The line containing "définir une rubrique." and every line after it, through the last one below: output exactly these and nothing else.

[Records from a data collection]
=== Begin Enclosure ===
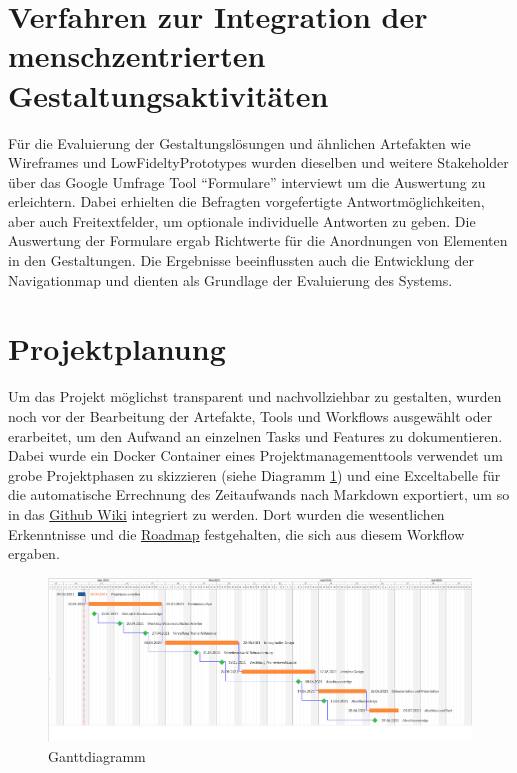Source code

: \section{Verfahren zur Integration der menschzentrierten Gestaltungsaktivitäten}     
Für die Evaluierung der Gestaltungslösungen und ähnlichen Artefakten wie Wireframes und LowFideltyPrototypes wurden dieselben und weitere Stakeholder über das Google Umfrage Tool {``Formulare''} interviewt um die Auswertung zu erleichtern. Dabei erhielten die Befragten vorgefertigte Antwortmöglichkeiten, aber auch Freitextfelder, um optionale individuelle Antworten zu geben. Die Auswertung der Formulare ergab Richtwerte für die Anordnungen von Elementen in den Gestaltungen. Die Ergebnisse beeinflussten auch die Entwicklung der Navigationmap und dienten als Grundlage der Evaluierung des Systems.

\section{Projektplanung}
Um das Projekt möglichst transparent und nachvollziehbar zu gestalten, wurden noch vor der Bearbeitung der Artefakte, Tools und Workflows ausgewählt oder erarbeitet, um den Aufwand an einzelnen Tasks und Features zu dokumentieren. Dabei wurde ein Docker Container eines Projektmanagementtools verwendet um grobe Projektphasen zu skizzieren (siehe Diagramm \ref{fig:ganttdiagramm}) und eine Exceltabelle für die automatische Errechnung des Zeitaufwands nach Markdown exportiert, um so in das \href{https://github.com/Inf166/design-concept-sharing-recipies/wiki}{Github Wiki} integriert zu werden. Dort wurden die wesentlichen Erkenntnisse und die \href{https://github.com/Inf166/design-concept-sharing-recipies/wiki/Roadmap}{Roadmap} festgehalten, die sich aus diesem Workflow ergaben.\\

\begin{figure}[h] %
    \includegraphics[width=1\textwidth]{images/ganttdiagramm.png}
    \caption[Ganttdiagramm]{Ganttdiagramm}
    \label{fig:ganttdiagramm}
\end{figure}

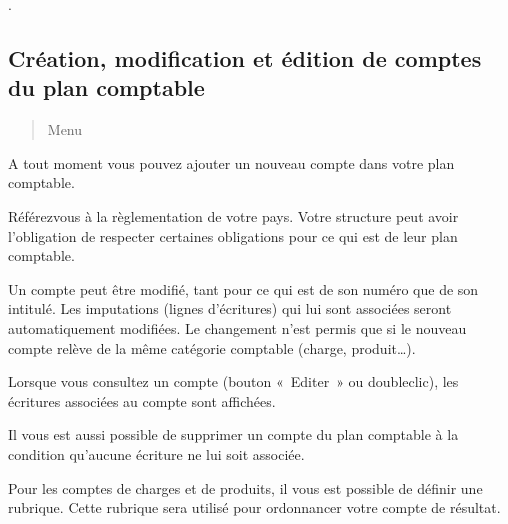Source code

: \documentclass[a4paper,10pt,oneside,french]{sphinxmanual}
\begin{document}
\sphinxAtStartPar
{}
.


\subsection{Création, modification et édition de comptes du plan comptable}
\label{\detokenize{accounting/fiscalyear:creation-modification-et-edition-de-comptes-du-plan-comptable}}\begin{quote}

\sphinxAtStartPar
Menu 
\end{quote}

\sphinxAtStartPar
A tout moment vous pouvez ajouter un nouveau compte dans votre plan comptable.
\begin{quote}

\noindent{}
\end{quote}

\sphinxAtStartPar
Référez\sphinxhyphen{}vous à la règlementation de votre pays. Votre structure peut avoir l’obligation de respecter certaines obligations pour ce qui est de leur plan comptable.

\sphinxAtStartPar
Un compte peut être modifié, tant pour ce qui est de son numéro que de son intitulé. Les imputations (lignes d’écritures) qui lui sont associées seront automatiquement modifiées. Le changement n’est permis que si le nouveau compte relève de la même catégorie comptable (charge, produit…).

\sphinxAtStartPar
Lorsque vous consultez un compte (bouton « Editer » ou double\sphinxhyphen{}clic), les écritures associées au compte sont affichées.
\begin{quote}

\noindent{}
\end{quote}

\sphinxAtStartPar
Il vous est aussi possible de supprimer un compte du plan comptable à la condition qu’aucune écriture ne lui soit associée.

\sphinxAtStartPar
{} Pour les comptes de charges et de produits, il vous est possible de définir une rubrique.
Cette rubrique sera utilisé pour ordonnancer votre compte de résultat.
\end{document}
=== End Enclosure ===
> WRITTEN REPLY
{} Pour les comptes de charges et de produits, il vous est possible de définir une rubrique.
Cette rubrique sera utilisé pour ordonnancer votre compte de résultat.
\end{document}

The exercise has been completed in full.